▶ **WORK TO BE COMPLETED**
In the records below, locate the line containing "script to run"; output that line and every following line through the last, exactly.

# # # # #

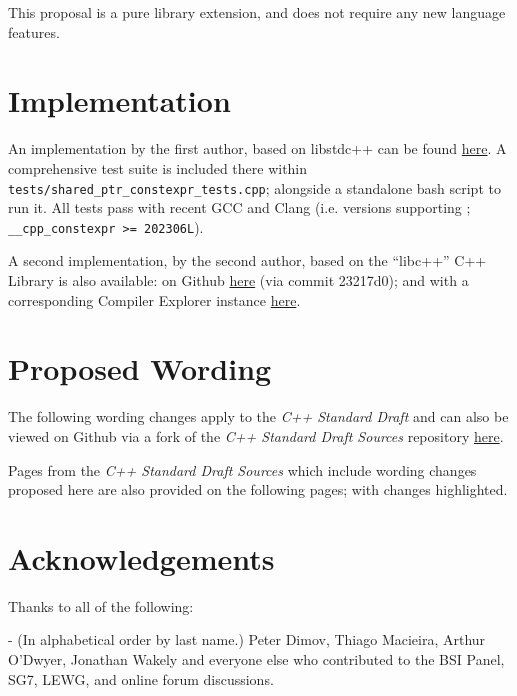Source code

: \documentclass[10pt]{article}
\newcommand*{\upstreamcommit}{4dd513d}
\newcommand*{\forkcommit}{4b5d3cf}
\begin{document}
This proposal is a pure library extension, and does not require any new
language features.

\section{Implementation}

An implementation by the first author, based on libstdc++
can be found \href{https://github.com/SCT4SP/constexpr_shared_ptr}{here}. A
comprehensive test suite is included there within
\texttt{tests/shared\_ptr\_constexpr\_tests.cpp}; alongside a standalone bash
script to run it. All tests pass with recent GCC and Clang (i.e. versions
supporting \cite{P2738R1}; \texttt{\_\_cpp\_constexpr >= 202306L}).

A second implementation, by the second author, based on the ``libc++'' C++
Library is also available: on Github
\href{https://github.com/hanickadot/llvm-project/tree/P3309-constexpr-atomic-and-atomic-ref}{here}
(via commit 23217d0); and with a corresponding Compiler Explorer instance
\href{https://compiler-explorer.com/z/8cj7nc1no}{here}.

\section{Proposed Wording}
\label{sec:wording}

The following wording changes apply to the \emph{C++ Standard Draft} and can
also be viewed on Github via a fork of the \emph{C++ Standard Draft Sources}
repository
\href{https://github.com/cplusplus/draft/compare/\upstreamcommit...pkeir:draft:\forkcommit}{here}.

Pages from the \emph{C++ Standard Draft Sources} which include wording changes
proposed here are also provided on the following pages; with changes
highlighted.



\section{Acknowledgements}

Thanks to all of the following:

  - (In alphabetical order by last name.) Peter Dimov, Thiago Macieira, Arthur O'Dwyer, Jonathan Wakely and everyone else who contributed to the BSI Panel, SG7, LEWG, and online forum discussions.
\end{document}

# # # # #

▶ **EXERCISE ANSWER**
script to run it. All tests pass with recent GCC and Clang (i.e. versions
supporting \cite{P2738R1}; \texttt{\_\_cpp\_constexpr >= 202306L}).

A second implementation, by the second author, based on the ``libc++'' C++
Library is also available: on Github
\href{https://github.com/hanickadot/llvm-project/tree/P3309-constexpr-atomic-and-atomic-ref}{here}
(via commit 23217d0); and with a corresponding Compiler Explorer instance
\href{https://compiler-explorer.com/z/8cj7nc1no}{here}.

\section{Proposed Wording}
\label{sec:wording}

The following wording changes apply to the \emph{C++ Standard Draft} and can
also be viewed on Github via a fork of the \emph{C++ Standard Draft Sources}
repository
\href{https://github.com/cplusplus/draft/compare/\upstreamcommit...pkeir:draft:\forkcommit}{here}.

Pages from the \emph{C++ Standard Draft Sources} which include wording changes
proposed here are also provided on the following pages; with changes
highlighted.



\section{Acknowledgements}

Thanks to all of the following:

  - (In alphabetical order by last name.) Peter Dimov, Thiago Macieira, Arthur O'Dwyer, Jonathan Wakely and everyone else who contributed to the BSI Panel, SG7, LEWG, and online forum discussions.
\end{document}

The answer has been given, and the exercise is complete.